## Task details
Leave out the images and output the records word for word.
___ Information given
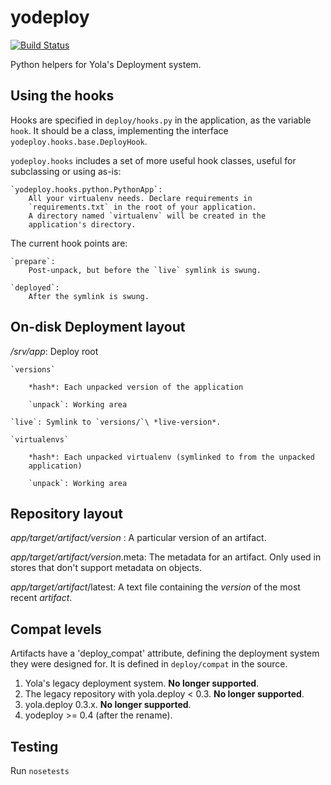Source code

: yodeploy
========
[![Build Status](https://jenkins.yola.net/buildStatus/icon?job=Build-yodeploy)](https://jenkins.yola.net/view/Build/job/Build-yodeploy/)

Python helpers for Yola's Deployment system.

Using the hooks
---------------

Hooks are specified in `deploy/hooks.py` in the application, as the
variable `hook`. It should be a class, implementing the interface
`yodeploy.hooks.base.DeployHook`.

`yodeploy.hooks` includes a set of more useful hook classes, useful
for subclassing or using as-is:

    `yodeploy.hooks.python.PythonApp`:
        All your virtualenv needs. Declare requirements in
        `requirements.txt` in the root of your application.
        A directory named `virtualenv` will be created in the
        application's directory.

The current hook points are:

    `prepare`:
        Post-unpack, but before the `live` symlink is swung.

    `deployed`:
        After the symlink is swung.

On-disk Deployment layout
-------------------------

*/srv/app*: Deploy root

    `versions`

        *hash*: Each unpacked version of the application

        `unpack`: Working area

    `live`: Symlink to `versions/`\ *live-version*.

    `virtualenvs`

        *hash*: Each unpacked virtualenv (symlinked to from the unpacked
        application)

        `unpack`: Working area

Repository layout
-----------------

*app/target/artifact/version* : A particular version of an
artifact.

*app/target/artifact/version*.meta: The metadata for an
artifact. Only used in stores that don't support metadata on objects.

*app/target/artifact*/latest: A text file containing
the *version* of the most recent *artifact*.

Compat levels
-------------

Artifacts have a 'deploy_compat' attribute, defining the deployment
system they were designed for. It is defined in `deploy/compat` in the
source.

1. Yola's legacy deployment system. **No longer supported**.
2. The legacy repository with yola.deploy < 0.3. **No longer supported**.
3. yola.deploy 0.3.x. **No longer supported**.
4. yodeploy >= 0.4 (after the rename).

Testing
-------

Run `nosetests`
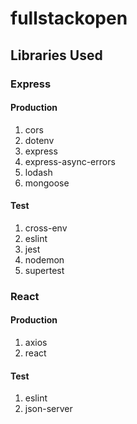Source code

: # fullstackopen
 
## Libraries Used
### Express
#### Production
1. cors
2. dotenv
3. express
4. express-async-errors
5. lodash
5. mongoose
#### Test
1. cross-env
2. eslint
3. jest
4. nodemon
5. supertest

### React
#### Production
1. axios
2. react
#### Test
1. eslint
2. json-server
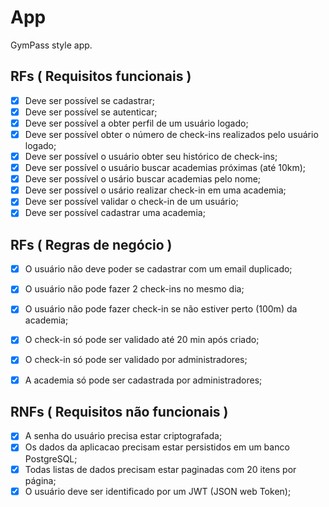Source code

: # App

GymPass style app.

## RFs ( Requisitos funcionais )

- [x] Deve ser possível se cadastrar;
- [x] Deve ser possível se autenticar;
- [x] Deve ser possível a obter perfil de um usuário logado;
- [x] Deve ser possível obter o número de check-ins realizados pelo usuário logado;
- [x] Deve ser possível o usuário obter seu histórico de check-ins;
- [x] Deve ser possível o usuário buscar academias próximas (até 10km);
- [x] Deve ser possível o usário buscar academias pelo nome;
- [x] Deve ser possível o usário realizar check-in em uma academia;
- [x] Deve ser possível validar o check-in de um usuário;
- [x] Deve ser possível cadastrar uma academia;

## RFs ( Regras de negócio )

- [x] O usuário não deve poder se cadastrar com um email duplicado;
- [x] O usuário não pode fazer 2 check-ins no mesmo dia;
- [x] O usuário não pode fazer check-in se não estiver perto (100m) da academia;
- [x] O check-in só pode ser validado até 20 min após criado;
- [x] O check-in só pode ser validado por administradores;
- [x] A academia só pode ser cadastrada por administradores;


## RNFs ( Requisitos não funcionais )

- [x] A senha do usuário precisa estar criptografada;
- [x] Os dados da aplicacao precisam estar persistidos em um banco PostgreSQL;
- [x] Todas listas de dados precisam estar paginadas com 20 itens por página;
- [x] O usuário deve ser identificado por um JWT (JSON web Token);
______
## Final answer
Source code

: yodeploy
========
[![Build Status](https://jenkins.yola.net/buildStatus/icon?job=Build-yodeploy)](https://jenkins.yola.net/view/Build/job/Build-yodeploy/)

Python helpers for Yola's Deployment system.

Using the hooks
---------------

Hooks are specified in `deploy/hooks.py` in the application, as the
variable `hook`. It should be a class, implementing the interface
`yodeploy.hooks.base.DeployHook`.

`yodeploy.hooks` includes a set of more useful hook classes, useful
for subclassing or using as-is:

    `yodeploy.hooks.python.PythonApp`:
        All your virtualenv needs. Declare requirements in
        `requirements.txt` in the root of your application.
        A directory named `virtualenv` will be created in the
        application's directory.

The current hook points are:

    `prepare`:
        Post-unpack, but before the `live` symlink is swung.

    `deployed`:
        After the symlink is swung.

On-disk Deployment layout
-------------------------

*/srv/app*: Deploy root

    `versions`

        *hash*: Each unpacked version of the application

        `unpack`: Working area

    `live`: Symlink to `versions/`\ *live-version*.

    `virtualenvs`

        *hash*: Each unpacked virtualenv (symlinked to from the unpacked
        application)

        `unpack`: Working area

Repository layout
-----------------

*app/target/artifact/version* : A particular version of an
artifact.

*app/target/artifact/version*.meta: The metadata for an
artifact. Only used in stores that don't support metadata on objects.

*app/target/artifact*/latest: A text file containing
the *version* of the most recent *artifact*.

Compat levels
-------------

Artifacts have a 'deploy_compat' attribute, defining the deployment
system they were designed for. It is defined in `deploy/compat` in the
source.

1. Yola's legacy deployment system. **No longer supported**.
2. The legacy repository with yola.deploy < 0.3. **No longer supported**.
3. yola.deploy 0.3.x. **No longer supported**.
4. yodeploy >= 0.4 (after the rename).

Testing
-------

Run `nosetests`
Source code

: # fullstackopen
 
## Libraries Used
### Express
#### Production
1. cors
2. dotenv
3. express
4. express-async-errors
5. lodash
5. mongoose
#### Test
1. cross-env
2. eslint
3. jest
4. nodemon
5. supertest

### React
#### Production
1. axios
2. react
#### Test
1. eslint
2. json-server
Source code

: # App

GymPass style app.

## RFs ( Requisitos funcionais )

- [x] Deve ser possível se cadastrar;
- [x] Deve ser possível se autenticar;
- [x] Deve ser possível a obter perfil de um usuário logado;
- [x] Deve ser possível obter o número de check-ins realizados pelo usuário logado;
- [x] Deve ser possível o usuário obter seu histórico de check-ins;
- [x] Deve ser possível o usuário buscar academias próximas (até 10km);
- [x] Deve ser possível o usário buscar academias pelo nome;
- [x] Deve ser possível o usário realizar check-in em uma academia;
- [x] Deve ser possível validar o check-in de um usuário;
- [x] Deve ser possível cadastrar uma academia;

## RFs ( Regras de negócio )

- [x] O usuário não deve poder se cadastrar com um email duplicado;
- [x] O usuário não pode fazer 2 check-ins no mesmo dia;
- [x] O usuário não pode fazer check-in se não estiver perto (100m) da academia;
- [x] O check-in só pode ser validado até 20 min após criado;
- [x] O check-in só pode ser validado por administradores;
- [x] A academia só pode ser cadastrada por administradores;


## RNFs ( Requisitos não funcionais )

- [x] A senha do usuário precisa estar criptografada;
- [x] Os dados da aplicacao precisam estar persistidos em um banco PostgreSQL;
- [x] Todas listas de dados precisam estar paginadas com 20 itens por página;
- [x] O usuário deve ser identificado por um JWT (JSON web Token);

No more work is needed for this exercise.